While the Government has helpfully sought to reassure those Europeans who meet the five-year ‘threshold’ of acquiring Britishness, the criteria upon which those below this line will be judged remains unclear and there are continuing concerns around the Home Office’s capacity to handle the massive influx of applications starting from next year. It looks as though we’ll just have to wait and see how this goes.
What to do in DExEU?
What is everyone doing in DexEU? Despite the great migration of hundreds of Britain’s civil servants into the all-encompassing Department for Exiting the EU, figures released by the Institute for Government today reveal that DExEU has failed to respond to more than six out of ten freedom of information requests. This gives the Department the worst annual record for secrecy in Whitehall, and comes hot on the heels of David Davis’ bizarre admission that Brexit impact assessments do not exist.
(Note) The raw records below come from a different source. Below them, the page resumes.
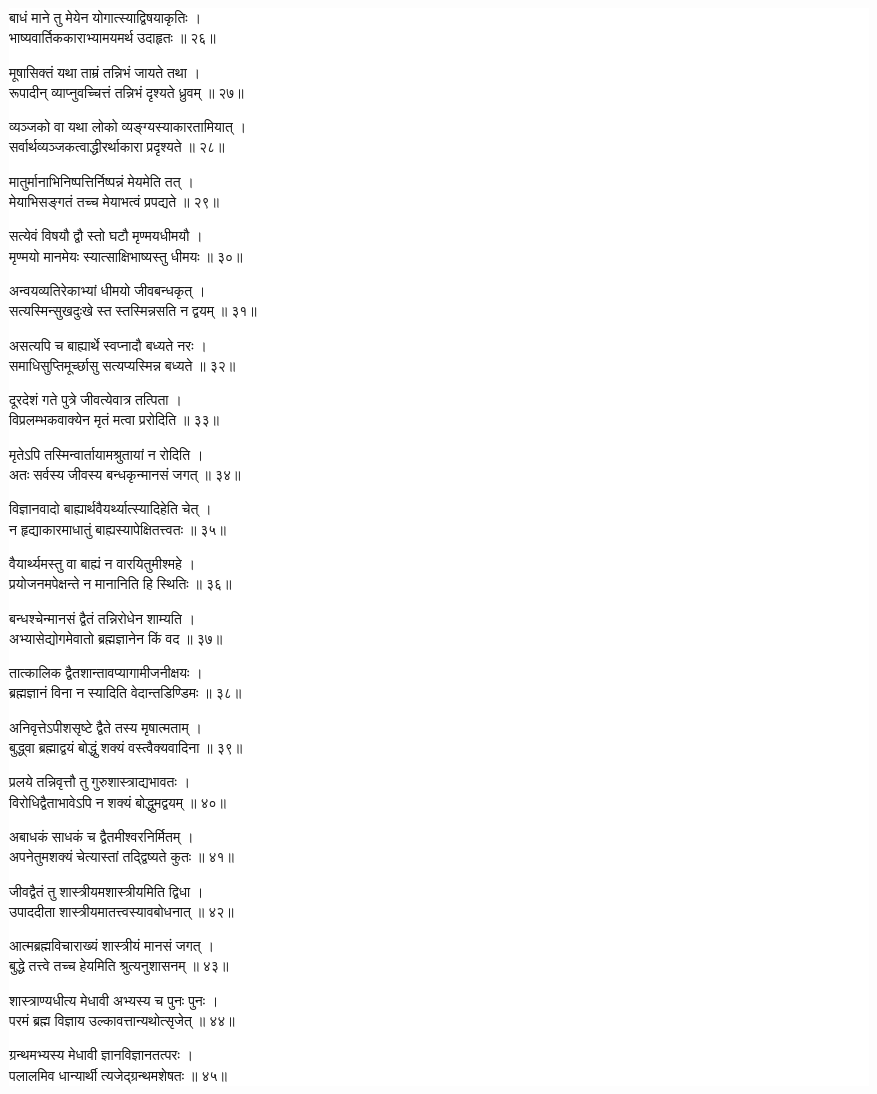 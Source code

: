 बाधं माने तु मेयेन योगात्स्याद्विषयाकृतिः ।  
भाष्यवार्तिककाराभ्यामयमर्थ उदाहृतः ॥ २६॥  
  
मूषासिक्तं यथा ताम्रं तन्निभं जायते तथा ।  
रूपादीन् व्याप्नुवच्चित्तं तन्निभं दृश्यते ध्रुवम् ॥ २७॥  
  
व्यञ्जको वा यथा लोको व्यङ्ग्यस्याकारतामियात् ।  
सर्वार्थव्यञ्जकत्वाद्धीरर्थाकारा प्रदृश्यते ॥ २८॥  
  
मातुर्मानाभिनिष्पत्तिर्निष्पन्नं मेयमेति तत् ।  
मेयाभिसङ्गतं तच्च मेयाभत्वं प्रपद्यते ॥ २९॥  
  
सत्येवं विषयौ द्वौ स्तो घटौ मृण्मयधीमयौ ।  
मृण्मयो मानमेयः स्यात्साक्षिभाष्यस्तु धीमयः ॥ ३०॥  
  
अन्वयव्यतिरेकाभ्यां धीमयो जीवबन्धकृत् ।  
सत्यस्मिन्सुखदुःखे स्त स्तस्मिन्नसति न द्वयम् ॥ ३१॥  
  
असत्यपि च बाह्यार्थे स्वप्नादौ बध्यते नरः ।  
समाधिसुप्तिमूर्च्छासु सत्यप्यस्मिन्न बध्यते ॥ ३२॥  
  
दूरदेशं गते पुत्रे जीवत्येवात्र तत्पिता ।  
विप्रलम्भकवाक्येन मृतं मत्वा प्ररोदिति ॥ ३३॥  
  
मृतेऽपि तस्मिन्वार्तायामश्रुतायां न रोदिति ।  
अतः सर्वस्य जीवस्य बन्धकृन्मानसं जगत् ॥ ३४॥  
  
विज्ञानवादो बाह्यार्थवैयर्थ्यात्स्यादिहेति चेत् ।  
न हृद्याकारमाधातुं बाह्यस्यापेक्षितत्त्वतः ॥ ३५॥  
  
वैयार्थ्यमस्तु वा बाह्यं न वारयितुमीश्महे ।  
प्रयोजनमपेक्षन्ते न मानानिति हि स्थितिः ॥ ३६॥  
  
बन्धश्चेन्मानसं द्वैतं तन्निरोधेन शाम्यति ।  
अभ्यासेद्योगमेवातो ब्रह्मज्ञानेन किं वद ॥ ३७॥  
  
तात्कालिक द्वैतशान्तावप्यागामीजनीक्षयः ।  
ब्रह्मज्ञानं विना न स्यादिति वेदान्तडिण्डिमः ॥ ३८॥  
  
अनिवृत्तेऽपीशसृष्टे द्वैते तस्य मृषात्मताम् ।  
बुद्ध्वा ब्रह्माद्वयं बोद्धुं शक्यं वस्त्वैक्यवादिना ॥ ३९॥  
  
प्रलये तन्निवृत्तौ तु गुरुशास्त्राद्यभावतः ।  
विरोधिद्वैताभावेऽपि न शक्यं बोद्धुमद्वयम् ॥ ४०॥  
  
अबाधकं साधकं च द्वैतमीश्वरनिर्मितम् ।  
अपनेतुमशक्यं चेत्यास्तां तद्द्विष्यते कुतः ॥ ४१॥  
  
जीवद्वैतं तु शास्त्रीयमशास्त्रीयमिति द्विधा ।  
उपाददीता शास्त्रीयमातत्त्वस्यावबोधनात् ॥ ४२॥  
  
आत्मब्रह्मविचाराख्यं शास्त्रीयं मानसं जगत् ।  
बुद्धे तत्त्वे तच्च हेयमिति श्रुत्यनुशासनम् ॥ ४३॥  
  
शास्त्राण्यधीत्य मेधावी अभ्यस्य च पुनः पुनः ।  
परमं ब्रह्म विज्ञाय उल्कावत्तान्यथोत्सृजेत् ॥ ४४॥  
  
ग्रन्थमभ्यस्य मेधावी ज्ञानविज्ञानतत्परः ।  
पलालमिव धान्यार्थी त्यजेद्ग्रन्थमशेषतः ॥ ४५॥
There are obviously many hardworking and dedicated public servants muddling through the mire of Brexit, and there’s an extent to which all this secrecy makes sense: you know what they say about negotiating in public (they say that it’s bad). Also, the IFG loses me with its frustration over the Department’s alleged, “disregard for the principle of making decisions based on thorough evidence and analysis.” It’s as if they’ve forgotten that we’ve all had enough of experts.